Por enquanto, apenas Nunes Marques, que é o relator, votou, reafirmando seu posicionamento. Os demais ministros têm até o dia 24 para votarem ou suspenderem o julgamento (ADIs 7912 e 7914). Em liminar, o ministro atendeu parcialmente aos pedidos feitos pela Confederação Nacional do Comércio (CNC) e a Confederação Nacional da Indústria (CNI).
Editada no fim de novembro, a Lei nº 15.270 estabeleceu a tributação de 10% sobre os dividendos pagos por pessoa jurídica à pessoa física que superem os R$ 50 mil mensais. O exercício financeiro de 2025 estaria isento, mas apenas se a distribuição dos dividendos tivesse sido aprovada até 31 de dezembro de 2025.
No pedido, as entidades alegaram que, pela Lei das Sociedades por Ações (Lei nº 6.404/1976) e pelo Código Civil (Lei nº 10.406/2002), as deliberações sobre balanço, resultado econômico, destinação de lucros e distribuição de dividendos costumam ocorrer nos quatro primeiros meses após o encerramento do exercício social, e não antes do seu término.
Na decisão, o ministro considerou que, ao estabelecer que as empresas precisariam aprovar a distribuição de dividendos até 31 de dezembro de 2025, a nova lei trouxe “mudanças significativas” a um sistema que vigia no país há mais de 30 anos.
Para o relator, a fixação de um prazo tão curto torna praticamente inexequível o cumprimento das exigências legais. Além disso, considerou que a exigência pode levar a apurações apressadas e inseguras, com reflexos negativos tanto para os contribuintes quanto para a própria administração tributária.
Plenário Virtual
No voto depositado no Plenário Virtual, Nunes Marques cita que sua a decisão baseia-se em considerações técnicas do Conselho Federal de Contabilidade (CFC) sobre a impossibilidade material de exequibilidade da norma até 31 de dezembro de 2025.
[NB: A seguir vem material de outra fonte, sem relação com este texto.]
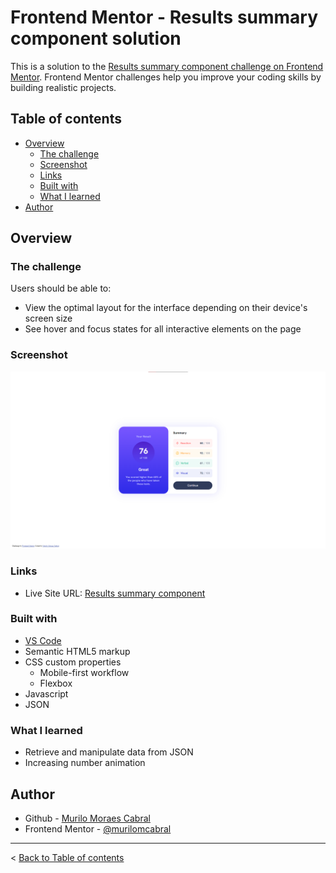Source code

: # Frontend Mentor - Results summary component solution

This is a solution to the [Results summary component challenge on Frontend Mentor](https://www.frontendmentor.io/challenges/results-summary-component-CE_K6s0maV). Frontend Mentor challenges help you improve your coding skills by building realistic projects. 

## Table of contents

- [Overview](#overview)
  - [The challenge](#the-challenge)
  - [Screenshot](#screenshot)
  - [Links](#links)
  - [Built with](#built-with)
  - [What I learned](#what-i-learned)
- [Author](#author)

## Overview

### The challenge

Users should be able to:

- View the optimal layout for the interface depending on their device's screen size
- See hover and focus states for all interactive elements on the page

### Screenshot

![](results-summary-component-solution-screenshot.png)

### Links

- Live Site URL: [Results summary component](https://murilomcabral.github.io/frontendmentor/002-results-summary-component-main/)

### Built with

- [VS Code](https://code.visualstudio.com/)
- Semantic HTML5 markup
- CSS custom properties
  - Mobile-first workflow
  - Flexbox
- Javascript
- JSON

### What I learned

- Retrieve and manipulate data from JSON
- Increasing number animation

## Author

- Github - [Murilo Moraes Cabral](https://github.com/murilomcabral)
- Frontend Mentor - [@murilomcabral](https://www.frontendmentor.io/profile/murilomcabral)

---

< [Back to Table of contents](#table-of-contents)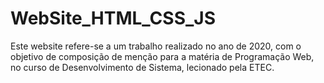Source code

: # WebSite_HTML_CSS_JS
Este website refere-se a um trabalho realizado no ano de 2020, com o objetivo de composição de menção para a matéria de Programação Web, no curso de Desenvolvimento de Sistema, lecionado pela ETEC.
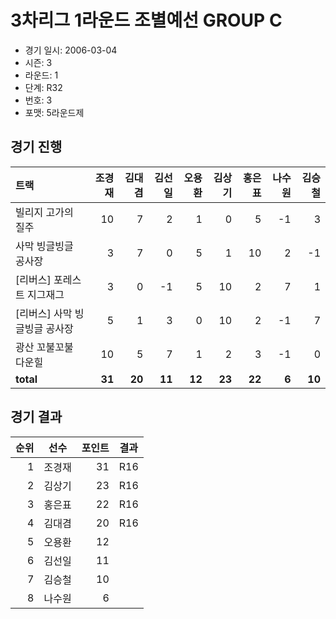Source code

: # 3차리그 1라운드 조별예선 GROUP C

- 경기 일시: 2006-03-04
- 시즌: 3
- 라운드: 1
- 단계: R32
- 번호: 3
- 포맷: 5라운드제





## 경기 진행

| 트랙 | 조경재 | 김대겸 | 김선일 | 오용환 | 김상기 | 홍은표 | 나수원 | 김승철 |
|:---|---:|---:|---:|---:|---:|---:|---:|---:|
| 빌리지 고가의 질주 | 10 | 7 | 2 | 1 | 0 | 5 | -1 | 3 |
| 사막 빙글빙글 공사장 | 3 | 7 | 0 | 5 | 1 | 10 | 2 | -1 |
| [리버스] 포레스트 지그재그 | 3 | 0 | -1 | 5 | 10 | 2 | 7 | 1 |
| [리버스] 사막 빙글빙글 공사장 | 5 | 1 | 3 | 0 | 10 | 2 | -1 | 7 |
| 광산 꼬불꼬불 다운힐 | 10 | 5 | 7 | 1 | 2 | 3 | -1 | 0 |
| __total__ | __31__ | __20__ | __11__ | __12__ | __23__ | __22__ | __6__ | __10__ |




## 경기 결과

| 순위 | 선수 | 포인트 | 결과 |
|---:|:---:|---:|:---:|
| 1 | 조경재 | 31 | R16 |
| 2 | 김상기 | 23 | R16 |
| 3 | 홍은표 | 22 | R16 |
| 4 | 김대겸 | 20 | R16 |
| 5 | 오용환 | 12 |  |
| 6 | 김선일 | 11 |  |
| 7 | 김승철 | 10 |  |
| 8 | 나수원 | 6 |  |

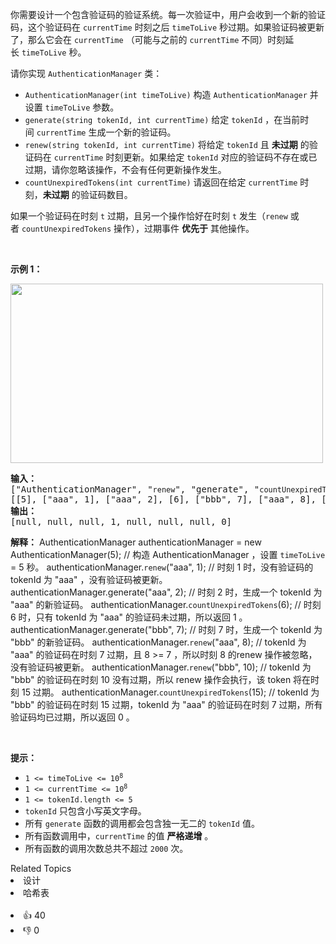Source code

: <p>你需要设计一个包含验证码的验证系统。每一次验证中，用户会收到一个新的验证码，这个验证码在 <code>currentTime</code>&nbsp;时刻之后 <code>timeToLive</code>&nbsp;秒过期。如果验证码被更新了，那么它会在 <code>currentTime</code>&nbsp;（可能与之前的 <code>currentTime</code>&nbsp;不同）时刻延长&nbsp;<code>timeToLive</code>&nbsp;秒。</p>

<p>请你实现&nbsp;<code>AuthenticationManager</code>&nbsp;类：</p>

<ul> 
 <li><code>AuthenticationManager(int timeToLive)</code>&nbsp;构造&nbsp;<code>AuthenticationManager</code>&nbsp;并设置&nbsp;<code>timeToLive</code>&nbsp;参数。</li> 
 <li><code>generate(string tokenId, int currentTime)</code>&nbsp;给定 <code>tokenId</code>&nbsp;，在当前时间&nbsp;<code>currentTime</code> 生成一个新的验证码。</li> 
 <li><code>renew(string tokenId, int currentTime)</code>&nbsp;将给定 <code>tokenId</code>&nbsp;且 <strong>未过期</strong>&nbsp;的验证码在 <code>currentTime</code>&nbsp;时刻更新。如果给定&nbsp;<code>tokenId</code>&nbsp;对应的验证码不存在或已过期，请你忽略该操作，不会有任何更新操作发生。</li> 
 <li><code>countUnexpiredTokens(int currentTime)</code>&nbsp;请返回在给定&nbsp;<code>currentTime</code>&nbsp;时刻，<strong>未过期</strong>&nbsp;的验证码数目。</li> 
</ul>

<p>如果一个验证码在时刻&nbsp;<code>t</code>&nbsp;过期，且另一个操作恰好在时刻&nbsp;<code>t</code>&nbsp;发生（<code>renew</code>&nbsp;或者&nbsp;<code>countUnexpiredTokens</code>&nbsp;操作），过期事件&nbsp;<strong>优先于</strong>&nbsp;其他操作。</p>

<p>&nbsp;</p>

<p><strong>示例 1：</strong></p> 
<img alt="" src="https://assets.leetcode.com/uploads/2021/02/25/copy-of-pc68_q2.png" style="width: 500px; height: 287px;" /> 
<pre>
<strong>输入：</strong>
["AuthenticationManager", "<span><code>renew</code></span>", "generate", "<span><code>countUnexpiredTokens</code></span>", "generate", "<span><code>renew</code></span>", "<span><code>renew</code></span>", "<span><code>countUnexpiredTokens</code></span>"]
[[5], ["aaa", 1], ["aaa", 2], [6], ["bbb", 7], ["aaa", 8], ["bbb", 10], [15]]
<strong>输出：</strong>
[null, null, null, 1, null, null, null, 0]
</pre>

<strong>解释：</strong>
AuthenticationManager authenticationManager = new AuthenticationManager(5); // 构造 AuthenticationManager ，设置 <code>timeToLive</code> = 5 秒。
authenticationManager.<code>renew</code>("aaa", 1); // 时刻 1 时，没有验证码的 tokenId 为 "aaa" ，没有验证码被更新。
authenticationManager.generate("aaa", 2); // 时刻 2 时，生成一个 tokenId 为 "aaa" 的新验证码。
authenticationManager.<code>countUnexpiredTokens</code>(6); // 时刻 6 时，只有 tokenId 为 "aaa" 的验证码未过期，所以返回 1 。
authenticationManager.generate("bbb", 7); // 时刻 7 时，生成一个 tokenId 为 "bbb" 的新验证码。
authenticationManager.<code>renew</code>("aaa", 8); // tokenId 为 "aaa" 的验证码在时刻 7 过期，且 8 >= 7 ，所以时刻 8 的renew 操作被忽略，没有验证码被更新。
authenticationManager.<code>renew</code>("bbb", 10); // tokenId 为 "bbb" 的验证码在时刻 10 没有过期，所以 renew 操作会执行，该 token 将在时刻 15 过期。
authenticationManager.<code>countUnexpiredTokens</code>(15); // tokenId 为 "bbb" 的验证码在时刻 15 过期，tokenId 为 "aaa" 的验证码在时刻 7 过期，所有验证码均已过期，所以返回 0 。
</pre>

<p>&nbsp;</p>

<p><strong>提示：</strong></p>

<ul> 
 <li><code>1 &lt;= timeToLive &lt;= 10<sup>8</sup></code></li> 
 <li><code>1 &lt;= currentTime &lt;= 10<sup>8</sup></code></li> 
 <li><code>1 &lt;= tokenId.length &lt;= 5</code></li> 
 <li><code>tokenId</code>&nbsp;只包含小写英文字母。</li> 
 <li>所有&nbsp;<code>generate</code>&nbsp;函数的调用都会包含独一无二的&nbsp;<code>tokenId</code>&nbsp;值。</li> 
 <li>所有函数调用中，<code>currentTime</code>&nbsp;的值 <strong>严格递增</strong>&nbsp;。</li> 
 <li>所有函数的调用次数总共不超过&nbsp;<code>2000</code>&nbsp;次。</li> 
</ul>

<div><div>Related Topics</div><div><li>设计</li><li>哈希表</li></div></div><br><div><li>👍 40</li><li>👎 0</li></div>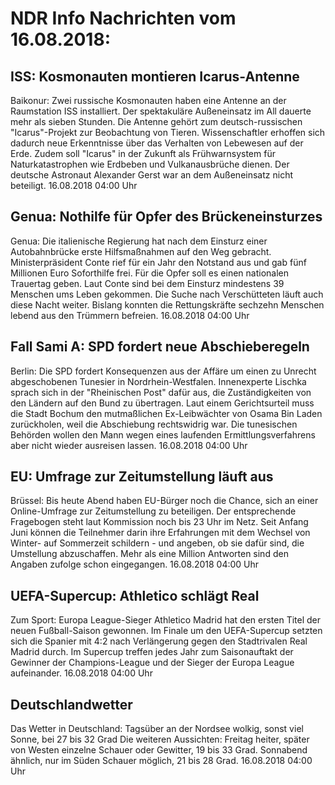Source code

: # NDR Info Nachrichten vom 16.08.2018:


## ISS: Kosmonauten montieren Icarus-Antenne
Baikonur: Zwei russische Kosmonauten haben eine Antenne an der Raumstation ISS installiert. Der spektakuläre Außeneinsatz im All dauerte mehr als sieben Stunden. Die Antenne gehört zum deutsch-russischen "Icarus"-Projekt zur Beobachtung von Tieren. Wissenschaftler erhoffen sich dadurch neue Erkenntnisse über das Verhalten von Lebewesen auf der Erde. Zudem soll "Icarus" in der Zukunft als Frühwarnsystem für Naturkatastrophen wie Erdbeben und Vulkanausbrüche dienen. Der deutsche Astronaut Alexander Gerst war an dem Außeneinsatz nicht beteiligt. 16.08.2018 04:00 Uhr 

## Genua: Nothilfe für Opfer des Brückeneinsturzes
Genua: Die italienische Regierung hat nach dem Einsturz einer Autobahnbrücke erste Hilfsmaßnahmen auf den Weg gebracht. Ministerpräsident Conte rief für ein Jahr den Notstand aus und gab fünf Millionen Euro Soforthilfe frei. Für die Opfer soll es einen nationalen Trauertag geben. Laut Conte sind bei dem Einsturz mindestens 39 Menschen ums Leben gekommen. Die Suche nach Verschütteten läuft auch diese Nacht weiter. Bislang konnten die Rettungskräfte sechzehn Menschen lebend aus den Trümmern befreien. 16.08.2018 04:00 Uhr 

## Fall Sami A: SPD fordert neue Abschieberegeln
Berlin: Die SPD fordert Konsequenzen aus der Affäre um einen zu Unrecht abgeschobenen Tunesier in Nordrhein-Westfalen. Innenexperte Lischka sprach sich in der "Rheinischen Post" dafür aus, die Zuständigkeiten von den Ländern auf den Bund zu übertragen. Laut einem Gerichtsurteil muss die Stadt Bochum den mutmaßlichen Ex-Leibwächter von Osama Bin Laden zurückholen, weil die Abschiebung rechtswidrig war. Die tunesischen Behörden wollen den Mann wegen eines laufenden Ermittlungsverfahrens aber nicht wieder ausreisen lassen. 16.08.2018 04:00 Uhr 

## EU: Umfrage zur Zeitumstellung läuft aus
Brüssel: Bis heute Abend haben EU-Bürger noch die Chance, sich an einer Online-Umfrage zur Zeitumstellung zu beteiligen. Der entsprechende Fragebogen steht laut Kommission noch bis 23 Uhr im Netz. Seit Anfang Juni können die Teilnehmer darin ihre Erfahrungen mit  dem Wechsel von Winter- auf Sommerzeit schildern - und angeben, ob sie dafür sind, die Umstellung abzuschaffen. Mehr als eine Million Antworten sind den Angaben zufolge schon eingegangen. 16.08.2018 04:00 Uhr 

## UEFA-Supercup: Athletico schlägt Real
Zum Sport: Europa League-Sieger Athletico Madrid hat den ersten Titel der neuen Fußball-Saison gewonnen. Im Finale um den UEFA-Supercup setzten sich die Spanier mit 4:2 nach Verlängerung gegen den Stadtrivalen Real Madrid durch. Im Supercup treffen jedes Jahr zum Saisonauftakt der Gewinner der Champions-League und der Sieger der Europa League aufeinander. 16.08.2018 04:00 Uhr 

## Deutschlandwetter
Das Wetter in Deutschland: Tagsüber an der Nordsee wolkig, sonst viel Sonne, bei 27 bis 32 Grad Die weiteren Aussichten:
Freitag heiter, später von Westen einzelne Schauer oder Gewitter, 19 bis 33 Grad. Sonnabend ähnlich, nur im Süden Schauer möglich, 21 bis 28 Grad. 16.08.2018 04:00 Uhr 
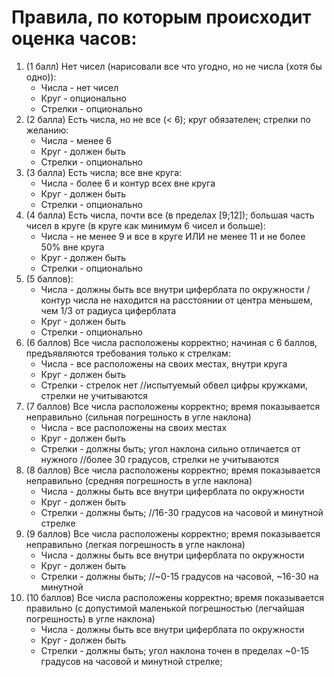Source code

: # Правила, по которым происходит оценка часов:
1. (1 балл) Нет чисел (нарисовали все что угодно, но не числа (хотя бы одно)):
    - Числа - нет чисел
    - Круг - опционально
    - Стрелки - опционально
1. (2 балла) Есть числа, но не все (< 6); круг обязателен; стрелки по желанию:
    - Числа - менее 6
    - Круг - должен быть
    - Стрелки - опционально
1. (3 балла) Есть числа; все вне круга:
    - Числа - более 6 и контур всех вне круга
    - Круг - должен быть
    - Стрелки - опционально
1. (4 балла) Есть числа, почти все (в пределах [9;12]); большая часть чисел в круге (в круге как минимум 6 чисел и больше):
    - Числа - 
        не менее 9 и все в круге 
        ИЛИ
        не менее 11 и не более 50% вне круга
    - Круг - должен быть
    - Стрелки - опционально
1. (5 баллов):
    - Числа - должны быть все внутри циферблата по окружности
        /контур числа не находится на расстоянии от центра меньшем, чем 1/3 от радиуса циферблата
    - Круг - должен быть
    - Стрелки - опционально
1. (6 баллов) Все числа расположены корректно; начиная с 6 баллов, предъявляются требования только к стрелкам:
    - Числа - все расположены на своих местах, внутри круга
    - Круг - должен быть
    - Стрелки - стрелок нет 
        //испытуемый обвел цифры кружками, стрелки не учитываются
1. (7 баллов) Все числа расположены корректно; время показывается неправильно (сильная погрешность в угле наклона)
    - Числа - все расположены на своих местах
    - Круг - должен быть
    - Стрелки - должны быть; угол наклона сильно отличается от нужного
        //более 30 градусов, стрелки не учитываются
1. (8 баллов) Все числа расположены корректно; время показывается неправильно (средняя погрешность в угле наклона)
    - Числа - должны быть все внутри циферблата по окружности
    - Круг - должен быть
    - Стрелки - должны быть;
        //16-30 градусов на часовой и минутной стрелке
1. (9 баллов) Все числа расположены корректно; время показывается неправильно (легкая погрешность в угле наклона)
    - Числа - должны быть все внутри циферблата по окружности
    - Круг - должен быть
    - Стрелки - должны быть;
        //~0-15 градусов на часовой, ~16-30 на минутной
1. (10 баллов) Все числа расположены корректно; время показывается правильно (с допустимой маленькой погрешностью (легчайшая погрешность) в угле наклона)
    - Числа - должны быть все внутри циферблата по окружности
    - Круг - должен быть
    - Стрелки - должны быть; угол наклона точен в пределах ~0-15 градусов на часовой и минутной стрелке;
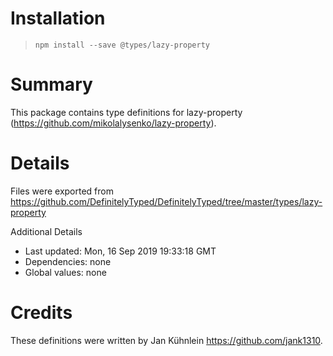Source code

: # Installation
> `npm install --save @types/lazy-property`

# Summary
This package contains type definitions for lazy-property (https://github.com/mikolalysenko/lazy-property).

# Details
Files were exported from https://github.com/DefinitelyTyped/DefinitelyTyped/tree/master/types/lazy-property

Additional Details
 * Last updated: Mon, 16 Sep 2019 19:33:18 GMT
 * Dependencies: none
 * Global values: none

# Credits
These definitions were written by Jan Kühnlein <https://github.com/jank1310>.
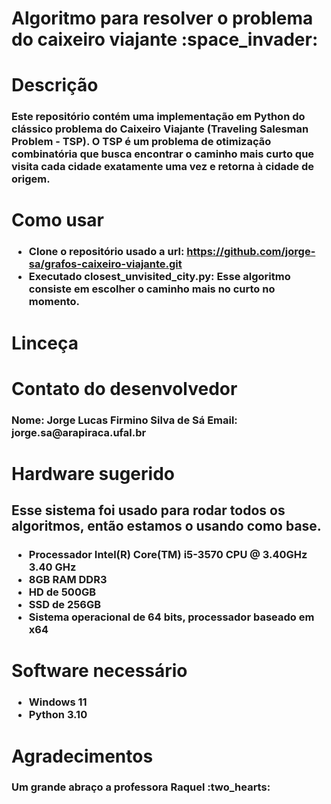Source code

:<h1>Algoritmo para resolver o problema do caixeiro viajante :space_invader:</h1> 

<h1>Descrição</h1>
<h3>
  Este repositório contém uma implementação em Python do clássico problema do Caixeiro Viajante (Traveling Salesman Problem - TSP). O TSP é um problema de otimização     
  combinatória que busca encontrar o caminho mais curto que visita cada cidade exatamente uma vez e     
  retorna à cidade de origem.
</h3>

<h1>Como usar</h1>
<h3>
  
- Clone o repositório usado a url: https://github.com/jorge-sa/grafos-caixeiro-viajante.git
- Executado closest_unvisited_city.py: Esse algoritmo consiste em escolher o caminho mais no curto no momento.
  
</h3>

<h1>Linceça</h1>

<h1>Contato do desenvolvedor</h1>
<h3>
  Nome: Jorge Lucas Firmino Silva de Sá
  Email: jorge.sa@arapiraca.ufal.br
</h3>

<h1>Hardware sugerido</h1>
<h2>Esse sistema foi usado para rodar todos os algoritmos, então estamos o usando como base.</h2>
<h3>
  
- Processador	Intel(R) Core(TM) i5-3570 CPU @ 3.40GHz   3.40 GHz
- 8GB RAM DDR3
- HD de 500GB
- SSD de 256GB
- Sistema operacional de 64 bits, processador baseado em x64
  
</h3>

<h1>Software necessário</h1>
<h3>
  
- Windows 11
- Python 3.10
  
</h3>

<h1>Agradecimentos</h1>
<h3>Um grande abraço a professora Raquel :two_hearts:</h3>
Na Nota Técnica nº 13, de 2025, o conselho ressaltou que as demonstrações contábeis devem representar fielmente a posição patrimonial e financeira, assim como o desempenho da entidade ao término do exercício social, e só podem ser elaboradas após o encerramento contábil e a contabilização integral de todos os eventos relevantes.
O ministro cita ainda que a orientação da Receita Federal no “Perguntas e Respostas” não é suficiente. No documento, o órgão esclareceu que a isenção será resguardada desde que os valores aprovados para distribuição em 31 de dezembro de 2025 correspondam àqueles que venham a ser posteriormente apurados no balanço definitivo.
“A orientação da Administração Fazendária no sentido da elaboração de um balanço patrimonial intermediário, com o propósito exclusivo de atender ao prazo fixado na Lei nº 15.270/2025, não solucionaria o problema. Ao revés, fragiliza a sistemática contábil, sobretudo no que tange à segurança das informações empresariais divulgadas”, afirma Nunes Marques, votando pela manutenção da sua decisão liminar.